Wednesday, October 15, 2014

Invisible



Deer at Bryce Canyon by Greg McGill


I recently drove on the New York State Thruway on a sun-drenched autumn afternoon and couldn’t help noticing an astounding number of dead deer lying in various uncomfortable looking positions along the highway. I was traveling at sixty-five miles per hour so I was catching a quick glimpse of contorted corpses, blood and body parts, scattered remains of these lovely creatures strewn across the shoulder of the highway. I kept thinking about how this horror contrasted with the beauty of the leaves changing, the rolling green hillsides and puffy white clouds in a sky the color of morning glories.

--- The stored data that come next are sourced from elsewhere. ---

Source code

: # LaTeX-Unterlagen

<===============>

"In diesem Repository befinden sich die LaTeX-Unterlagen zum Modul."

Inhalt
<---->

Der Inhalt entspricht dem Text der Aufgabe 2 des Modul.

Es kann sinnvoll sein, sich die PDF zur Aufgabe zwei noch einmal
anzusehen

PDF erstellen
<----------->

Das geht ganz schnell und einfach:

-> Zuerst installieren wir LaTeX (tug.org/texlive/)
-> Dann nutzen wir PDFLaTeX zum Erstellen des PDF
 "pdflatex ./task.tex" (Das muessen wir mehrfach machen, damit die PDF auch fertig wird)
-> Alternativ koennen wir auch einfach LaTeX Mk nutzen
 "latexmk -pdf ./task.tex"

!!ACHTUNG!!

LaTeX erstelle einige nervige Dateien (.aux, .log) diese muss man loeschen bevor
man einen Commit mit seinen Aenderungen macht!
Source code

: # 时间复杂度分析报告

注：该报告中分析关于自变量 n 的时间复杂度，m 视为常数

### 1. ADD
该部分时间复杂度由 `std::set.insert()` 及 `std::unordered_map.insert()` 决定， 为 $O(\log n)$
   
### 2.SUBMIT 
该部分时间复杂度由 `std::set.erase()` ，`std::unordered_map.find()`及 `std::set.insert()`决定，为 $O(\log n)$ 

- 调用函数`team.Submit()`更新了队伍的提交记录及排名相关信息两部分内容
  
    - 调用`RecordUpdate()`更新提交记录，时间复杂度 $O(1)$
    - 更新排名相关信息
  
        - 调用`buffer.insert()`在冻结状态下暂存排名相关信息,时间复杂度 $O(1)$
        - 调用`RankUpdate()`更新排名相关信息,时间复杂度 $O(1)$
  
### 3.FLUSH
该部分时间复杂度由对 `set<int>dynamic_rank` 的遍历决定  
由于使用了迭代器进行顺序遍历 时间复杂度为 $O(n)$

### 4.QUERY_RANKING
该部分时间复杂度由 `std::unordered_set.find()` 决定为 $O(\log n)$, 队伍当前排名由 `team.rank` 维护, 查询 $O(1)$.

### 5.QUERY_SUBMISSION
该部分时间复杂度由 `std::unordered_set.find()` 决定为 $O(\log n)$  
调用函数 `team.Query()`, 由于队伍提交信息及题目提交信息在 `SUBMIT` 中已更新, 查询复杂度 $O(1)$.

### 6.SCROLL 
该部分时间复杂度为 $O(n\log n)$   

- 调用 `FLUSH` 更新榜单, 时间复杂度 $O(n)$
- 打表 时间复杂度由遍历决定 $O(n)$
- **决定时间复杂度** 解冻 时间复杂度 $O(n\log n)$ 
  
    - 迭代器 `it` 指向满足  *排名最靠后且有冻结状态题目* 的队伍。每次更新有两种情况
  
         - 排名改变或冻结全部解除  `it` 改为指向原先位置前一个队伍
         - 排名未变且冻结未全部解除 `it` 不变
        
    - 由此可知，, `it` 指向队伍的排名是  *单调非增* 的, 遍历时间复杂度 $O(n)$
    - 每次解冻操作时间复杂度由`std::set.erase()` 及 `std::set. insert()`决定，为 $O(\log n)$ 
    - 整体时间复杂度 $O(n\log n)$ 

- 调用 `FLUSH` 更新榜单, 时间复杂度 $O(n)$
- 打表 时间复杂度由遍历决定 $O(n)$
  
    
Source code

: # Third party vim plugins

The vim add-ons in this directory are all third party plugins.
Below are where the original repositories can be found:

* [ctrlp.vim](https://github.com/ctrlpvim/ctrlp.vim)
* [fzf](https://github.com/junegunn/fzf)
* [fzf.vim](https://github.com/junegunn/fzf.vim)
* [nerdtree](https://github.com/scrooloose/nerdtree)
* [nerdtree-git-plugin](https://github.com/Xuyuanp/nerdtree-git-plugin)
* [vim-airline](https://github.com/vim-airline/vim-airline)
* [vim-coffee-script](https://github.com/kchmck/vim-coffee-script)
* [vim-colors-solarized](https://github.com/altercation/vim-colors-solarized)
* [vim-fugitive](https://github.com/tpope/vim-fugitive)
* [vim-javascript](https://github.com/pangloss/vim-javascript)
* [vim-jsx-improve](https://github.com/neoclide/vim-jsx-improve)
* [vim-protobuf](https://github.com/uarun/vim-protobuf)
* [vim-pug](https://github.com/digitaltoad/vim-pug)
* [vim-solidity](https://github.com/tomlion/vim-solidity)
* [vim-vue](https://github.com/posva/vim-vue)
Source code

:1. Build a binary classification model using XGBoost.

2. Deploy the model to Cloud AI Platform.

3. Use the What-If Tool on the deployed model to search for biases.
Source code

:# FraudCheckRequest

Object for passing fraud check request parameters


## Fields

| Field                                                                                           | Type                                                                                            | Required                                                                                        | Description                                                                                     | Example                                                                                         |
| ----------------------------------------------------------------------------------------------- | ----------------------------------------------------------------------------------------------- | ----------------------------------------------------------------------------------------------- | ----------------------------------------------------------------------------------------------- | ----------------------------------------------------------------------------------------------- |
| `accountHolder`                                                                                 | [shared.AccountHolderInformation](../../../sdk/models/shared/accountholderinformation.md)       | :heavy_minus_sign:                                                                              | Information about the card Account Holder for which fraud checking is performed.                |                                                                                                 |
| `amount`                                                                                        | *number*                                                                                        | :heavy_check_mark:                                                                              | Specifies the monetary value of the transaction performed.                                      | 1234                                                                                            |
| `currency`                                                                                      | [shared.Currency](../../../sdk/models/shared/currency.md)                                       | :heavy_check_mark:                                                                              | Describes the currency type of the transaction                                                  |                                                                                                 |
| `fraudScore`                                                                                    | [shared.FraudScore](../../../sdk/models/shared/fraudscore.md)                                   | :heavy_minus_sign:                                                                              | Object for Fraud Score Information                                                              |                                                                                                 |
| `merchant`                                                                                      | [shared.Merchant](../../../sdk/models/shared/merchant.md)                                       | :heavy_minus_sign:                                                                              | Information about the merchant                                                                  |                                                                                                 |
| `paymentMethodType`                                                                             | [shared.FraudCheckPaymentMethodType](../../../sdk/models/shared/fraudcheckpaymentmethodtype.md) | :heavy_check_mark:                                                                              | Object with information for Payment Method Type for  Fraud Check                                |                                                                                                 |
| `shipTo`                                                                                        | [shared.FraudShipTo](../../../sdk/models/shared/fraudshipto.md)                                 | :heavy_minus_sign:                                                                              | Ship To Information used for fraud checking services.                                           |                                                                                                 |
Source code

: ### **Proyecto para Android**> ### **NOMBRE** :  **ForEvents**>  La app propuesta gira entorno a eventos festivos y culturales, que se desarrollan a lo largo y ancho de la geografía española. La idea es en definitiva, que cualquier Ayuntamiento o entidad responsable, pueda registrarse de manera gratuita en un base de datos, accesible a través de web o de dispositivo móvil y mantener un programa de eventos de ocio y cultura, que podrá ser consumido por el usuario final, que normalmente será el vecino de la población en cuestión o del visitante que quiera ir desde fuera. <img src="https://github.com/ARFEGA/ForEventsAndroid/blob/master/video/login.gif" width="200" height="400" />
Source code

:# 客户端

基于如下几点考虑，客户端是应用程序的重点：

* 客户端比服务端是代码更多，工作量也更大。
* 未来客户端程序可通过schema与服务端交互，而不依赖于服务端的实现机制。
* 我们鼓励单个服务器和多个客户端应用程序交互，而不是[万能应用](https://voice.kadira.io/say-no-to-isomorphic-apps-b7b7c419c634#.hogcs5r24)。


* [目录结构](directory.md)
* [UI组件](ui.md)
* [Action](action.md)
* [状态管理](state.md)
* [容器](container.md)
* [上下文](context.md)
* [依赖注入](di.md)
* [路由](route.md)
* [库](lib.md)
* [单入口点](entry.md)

I also noticed one young deer against the guardrail in the median whose head was upright and resting gently against the metal, so peacefully, it looked like he was sleeping. Maybe he was dreaming of being reunited with his parents who I’d probably passed on the road before reaching him. 

When I drove home a few hours later, it was pitch dark and I didn’t see much of anything except headlights coming toward me, tail lights in front of me and the white lines guiding on either side of my vehicle. I think it was a moonless night, but when I passed a clearing off to my right, I saw three glowing deer standing on a hillside, just for a second. It was the strangest thing because I couldn’t figure out where the light was coming from. Certainly not my headlights, they were pointed in a different direction. But there they were, lit up like that old “Green Ghost” game I used to play when I was a kid.

The image stuck with me but I didn’t think too much of it until I was safely back home in bed, trying to fall asleep, unsuccessfully, as usual. I thought about the three glowing deer and the ones slaughtered on the highway and wondered if there was any connection. I knew I’d witnessed the secret world of the night deer standing in the field but I also started thinking that what I’d seen glowing might not be of this world at all. That perhaps the ghosts of the slaughtered deer were standing still watching us, trying to make sense of the rushing wheels, why we all needed to get somewhere so fast, while they stood caught in unearthly stillness between this world and another.

I believe in an afterlife, though I’m not a religious person. It’s because of the experiences I’ve had with people close to me dying. My friend, Angela, who died at age 39, was put on life support for a few days after a brain aneurism, and I swear I felt her presence everywhere, except in the hospital room where she lingered. I especially felt her when I was near the lake, but shortly after she was officially dead, her presence faded. I felt that after my mother died too, that she was around for awhile, a white butterfly fluttering through my backyard, but then moved on once she’d checked in on us enough to know we’d be okay.

I don’t know why the deer would stick around. Maybe they too were looking out for their loved ones. Yeah, deer. I think they have feelings. And they certainly have reason to be concerned. The highway is a dangerous place, especially if you’re a wild animal trying to get to the other side in this life or the next. But I also think that the deer, and other things too, are looking at us, noticing what we humans are up to, even if we’re not too keen on looking back. There’s a lot out there, though it sometimes goes by in a blur. There's so much more we could be getting in touch with, if we would just slow down enough to appreciate what's going on around us.